ATLANTA—When Panther’s Pantry manager and coordinated program (CP) graduate nutrition student Laura Brown closed the pantry for spring break, she didn’t know that March 13 would be the last day it would provide food to Georgia State students for a while.
By the next week, the COVID-19 pandemic forced the university to suspend normal operations, finishing the semester via distance learning.
Typically, the Atlanta campus pantry and locations at Perimeter campuses give out food once a week to students in need. About 845 Georgia State students visited the pantries to receive food during spring before the shutdown.
Closing the campus to students did not eliminate the need. Like more than 390,000 Georgians, many Georgia State students lost jobs. About 57 percent of the student body comes from low-income families.
“In February, we served 658 visitors and gave out more than 4,050 pounds of food. Of the 658 households, there were a total of 1,456 people in those households combined,” said Brown.
Included in the total were 137 children under the age of 17 and 85 adults over the age of 65.
“So, our reach goes far beyond those that we see,” Brown said.
Brown and pantry faculty adviser Molly Paulson jumped into action to help the students. She and the students pulled a list of all students who had received food from the pantry during the spring semester. Two other CP students, Lina Abuhamdieh and Will Conrad, developed a map using the drop off locations developed by Atlanta Public Schools as well as contact information for five nearby food banks students visit to get food. The team emailed the information to the students in need.
The university quickly established an emergency assistance fund to help all enrolled students in need. The students applied for the funds to cover a range of emergency financial needs, but more than 80 percent applying requested funds for food.
How does the Panther’s Pantry meet the needs of more than 845 food-insecure Georgia State students during the COVID-19 pandemic campus closure? By compiling contact information on clients and sharing information on available area food banks.
With fellow CP students, Brown developed a social media campaign with information on locating food away from the university. CP students developed recipes using common food pantry ingredients and shared details on how to apply for the university’s Emergency Assistance Fund. Other CP students completing clinical rotations (internships) at the pantry wrote food safety tips, info sheets on immunity-building foods and tips on how to stock a personal pantry with healthy foods to eat during the pandemic. Brown set up a YouTube channel and posted most of these tips and infographics on the site.

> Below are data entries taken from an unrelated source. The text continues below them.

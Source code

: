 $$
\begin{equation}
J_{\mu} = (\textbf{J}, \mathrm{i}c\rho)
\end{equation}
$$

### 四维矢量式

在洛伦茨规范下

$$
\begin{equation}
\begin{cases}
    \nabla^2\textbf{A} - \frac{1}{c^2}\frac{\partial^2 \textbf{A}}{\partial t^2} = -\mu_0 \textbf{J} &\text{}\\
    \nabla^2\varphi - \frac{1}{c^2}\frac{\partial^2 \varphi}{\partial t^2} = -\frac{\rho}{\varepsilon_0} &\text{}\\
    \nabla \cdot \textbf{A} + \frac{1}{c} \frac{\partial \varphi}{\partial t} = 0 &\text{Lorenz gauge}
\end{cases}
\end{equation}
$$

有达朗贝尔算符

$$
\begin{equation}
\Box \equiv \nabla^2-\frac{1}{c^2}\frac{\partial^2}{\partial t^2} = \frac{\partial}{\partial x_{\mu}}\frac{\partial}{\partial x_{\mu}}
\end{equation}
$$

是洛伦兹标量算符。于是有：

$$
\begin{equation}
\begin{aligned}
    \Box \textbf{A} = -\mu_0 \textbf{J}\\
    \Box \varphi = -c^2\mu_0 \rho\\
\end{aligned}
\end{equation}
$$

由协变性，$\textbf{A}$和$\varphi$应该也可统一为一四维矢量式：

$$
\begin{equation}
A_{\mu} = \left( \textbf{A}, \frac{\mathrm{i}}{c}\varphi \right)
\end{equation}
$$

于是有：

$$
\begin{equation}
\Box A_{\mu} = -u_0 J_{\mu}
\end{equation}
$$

The food in the pantry at the time of campus closures did not go to waste. Brown and Paulson initially considered creating brown bag emergency food kits and delivering them on the campuses. Logistics and stay-at-home orders encouraged them to discard that idea. Instead, they donated the perishable and expiring food to Goodr, a company that serves non-profits by redistributing food to reduce hunger and prevent waste.
When asked about the long-term effects of COVID-19 on food insecurity in the future, Brown noted that the problem had grown exponentially, making it difficult for food banks to meet the need.
“I expect the on-campus need is going to be great once we are able to open our physical location. As a pantry, our goal is to support those students and staff experiencing food insecurity and relieve that stress,” said Brown. “Moving forward, I think we are going to have to work as a team with our great community and campus partners to ensure we can meet the growing needs.”
Paulson agrees, stating that strengthening partnerships among food banks, shelters and sources of food is vital.
“We need to find a way to work smarter so that food can easily be re-routed to where there is a need and limit waste,” Paulson said.
Brown urged everyone to help reduce food waste and make the most of resources. She recommends using shelf-stable pantry products like canned fruits and vegetables, rice and pasta, beans and lentils, and canned meats.
“These items typically are much cheaper, have a longer shelf-life and can be utilized in a variety of recipes,” she said. “The Panther’s Pantry website has recipes for every meal and snack of the day that utilizes those pantry staples. Also, if you are fortunate to have access to fresh fruits and vegetables, don’t forget you can often freeze those so they can last longer and not go to waste.”